- Data provided -
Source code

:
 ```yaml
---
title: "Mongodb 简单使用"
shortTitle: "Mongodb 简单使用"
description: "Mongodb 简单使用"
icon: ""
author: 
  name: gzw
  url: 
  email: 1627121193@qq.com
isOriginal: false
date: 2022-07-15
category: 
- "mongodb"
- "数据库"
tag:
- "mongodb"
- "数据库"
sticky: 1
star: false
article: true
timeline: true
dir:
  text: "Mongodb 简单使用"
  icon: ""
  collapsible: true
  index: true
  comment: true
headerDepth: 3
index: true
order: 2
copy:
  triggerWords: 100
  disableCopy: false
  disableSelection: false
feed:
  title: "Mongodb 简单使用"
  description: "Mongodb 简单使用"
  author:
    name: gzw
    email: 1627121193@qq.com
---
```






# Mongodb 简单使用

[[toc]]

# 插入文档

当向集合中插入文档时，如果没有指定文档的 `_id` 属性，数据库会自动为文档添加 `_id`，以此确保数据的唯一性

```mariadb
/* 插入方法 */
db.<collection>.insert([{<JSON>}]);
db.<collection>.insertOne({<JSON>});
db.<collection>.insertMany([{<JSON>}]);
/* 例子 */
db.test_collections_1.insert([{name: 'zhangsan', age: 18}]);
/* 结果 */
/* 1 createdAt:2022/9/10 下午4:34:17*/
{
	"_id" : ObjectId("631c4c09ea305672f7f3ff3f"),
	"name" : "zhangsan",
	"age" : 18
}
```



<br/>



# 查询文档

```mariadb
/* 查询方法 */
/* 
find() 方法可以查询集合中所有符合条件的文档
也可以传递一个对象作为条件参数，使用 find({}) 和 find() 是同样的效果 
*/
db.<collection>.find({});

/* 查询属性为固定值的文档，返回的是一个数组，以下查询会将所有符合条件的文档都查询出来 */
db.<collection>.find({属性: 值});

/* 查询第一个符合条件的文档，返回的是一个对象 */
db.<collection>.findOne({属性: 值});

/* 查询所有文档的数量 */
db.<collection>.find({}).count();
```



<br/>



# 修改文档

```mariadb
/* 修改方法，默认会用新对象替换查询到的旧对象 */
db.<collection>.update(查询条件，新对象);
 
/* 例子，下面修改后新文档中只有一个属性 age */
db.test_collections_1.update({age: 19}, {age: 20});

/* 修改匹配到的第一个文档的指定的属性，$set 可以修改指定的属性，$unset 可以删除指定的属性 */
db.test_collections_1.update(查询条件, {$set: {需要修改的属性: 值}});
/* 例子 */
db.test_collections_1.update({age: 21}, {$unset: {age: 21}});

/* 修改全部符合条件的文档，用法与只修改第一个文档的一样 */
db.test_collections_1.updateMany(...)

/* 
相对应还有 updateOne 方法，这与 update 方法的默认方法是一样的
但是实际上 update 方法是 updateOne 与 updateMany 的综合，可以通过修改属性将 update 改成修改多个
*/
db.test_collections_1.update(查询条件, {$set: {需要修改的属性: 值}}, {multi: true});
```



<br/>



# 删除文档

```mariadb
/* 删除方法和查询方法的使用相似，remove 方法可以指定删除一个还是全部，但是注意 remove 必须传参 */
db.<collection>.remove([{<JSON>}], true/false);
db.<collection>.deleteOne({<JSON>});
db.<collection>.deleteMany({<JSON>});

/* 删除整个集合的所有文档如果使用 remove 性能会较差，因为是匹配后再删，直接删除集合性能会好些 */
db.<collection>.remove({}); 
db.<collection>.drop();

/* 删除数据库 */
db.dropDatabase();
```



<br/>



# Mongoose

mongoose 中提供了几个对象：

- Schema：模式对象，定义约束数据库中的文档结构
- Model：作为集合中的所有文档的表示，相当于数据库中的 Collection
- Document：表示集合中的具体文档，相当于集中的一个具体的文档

- Problem requirements -
Reproduce the data exactly. Keep every line intact.

- Expected output -
Source code

:
 ```yaml
---
title: "Mongodb 简单使用"
shortTitle: "Mongodb 简单使用"
description: "Mongodb 简单使用"
icon: ""
author: 
  name: gzw
  url: 
  email: 1627121193@qq.com
isOriginal: false
date: 2022-07-15
category: 
- "mongodb"
- "数据库"
tag:
- "mongodb"
- "数据库"
sticky: 1
star: false
article: true
timeline: true
dir:
  text: "Mongodb 简单使用"
  icon: ""
  collapsible: true
  index: true
  comment: true
headerDepth: 3
index: true
order: 2
copy:
  triggerWords: 100
  disableCopy: false
  disableSelection: false
feed:
  title: "Mongodb 简单使用"
  description: "Mongodb 简单使用"
  author:
    name: gzw
    email: 1627121193@qq.com
---
```






# Mongodb 简单使用

[[toc]]

# 插入文档

当向集合中插入文档时，如果没有指定文档的 `_id` 属性，数据库会自动为文档添加 `_id`，以此确保数据的唯一性

```mariadb
/* 插入方法 */
db.<collection>.insert([{<JSON>}]);
db.<collection>.insertOne({<JSON>});
db.<collection>.insertMany([{<JSON>}]);
/* 例子 */
db.test_collections_1.insert([{name: 'zhangsan', age: 18}]);
/* 结果 */
/* 1 createdAt:2022/9/10 下午4:34:17*/
{
	"_id" : ObjectId("631c4c09ea305672f7f3ff3f"),
	"name" : "zhangsan",
	"age" : 18
}
```



<br/>



# 查询文档

```mariadb
/* 查询方法 */
/* 
find() 方法可以查询集合中所有符合条件的文档
也可以传递一个对象作为条件参数，使用 find({}) 和 find() 是同样的效果 
*/
db.<collection>.find({});

/* 查询属性为固定值的文档，返回的是一个数组，以下查询会将所有符合条件的文档都查询出来 */
db.<collection>.find({属性: 值});

/* 查询第一个符合条件的文档，返回的是一个对象 */
db.<collection>.findOne({属性: 值});

/* 查询所有文档的数量 */
db.<collection>.find({}).count();
```



<br/>



# 修改文档

```mariadb
/* 修改方法，默认会用新对象替换查询到的旧对象 */
db.<collection>.update(查询条件，新对象);
 
/* 例子，下面修改后新文档中只有一个属性 age */
db.test_collections_1.update({age: 19}, {age: 20});

/* 修改匹配到的第一个文档的指定的属性，$set 可以修改指定的属性，$unset 可以删除指定的属性 */
db.test_collections_1.update(查询条件, {$set: {需要修改的属性: 值}});
/* 例子 */
db.test_collections_1.update({age: 21}, {$unset: {age: 21}});

/* 修改全部符合条件的文档，用法与只修改第一个文档的一样 */
db.test_collections_1.updateMany(...)

/* 
相对应还有 updateOne 方法，这与 update 方法的默认方法是一样的
但是实际上 update 方法是 updateOne 与 updateMany 的综合，可以通过修改属性将 update 改成修改多个
*/
db.test_collections_1.update(查询条件, {$set: {需要修改的属性: 值}}, {multi: true});
```



<br/>



# 删除文档

```mariadb
/* 删除方法和查询方法的使用相似，remove 方法可以指定删除一个还是全部，但是注意 remove 必须传参 */
db.<collection>.remove([{<JSON>}], true/false);
db.<collection>.deleteOne({<JSON>});
db.<collection>.deleteMany({<JSON>});

/* 删除整个集合的所有文档如果使用 remove 性能会较差，因为是匹配后再删，直接删除集合性能会好些 */
db.<collection>.remove({}); 
db.<collection>.drop();

/* 删除数据库 */
db.dropDatabase();
```



<br/>



# Mongoose

mongoose 中提供了几个对象：

- Schema：模式对象，定义约束数据库中的文档结构
- Model：作为集合中的所有文档的表示，相当于数据库中的 Collection
- Document：表示集合中的具体文档，相当于集中的一个具体的文档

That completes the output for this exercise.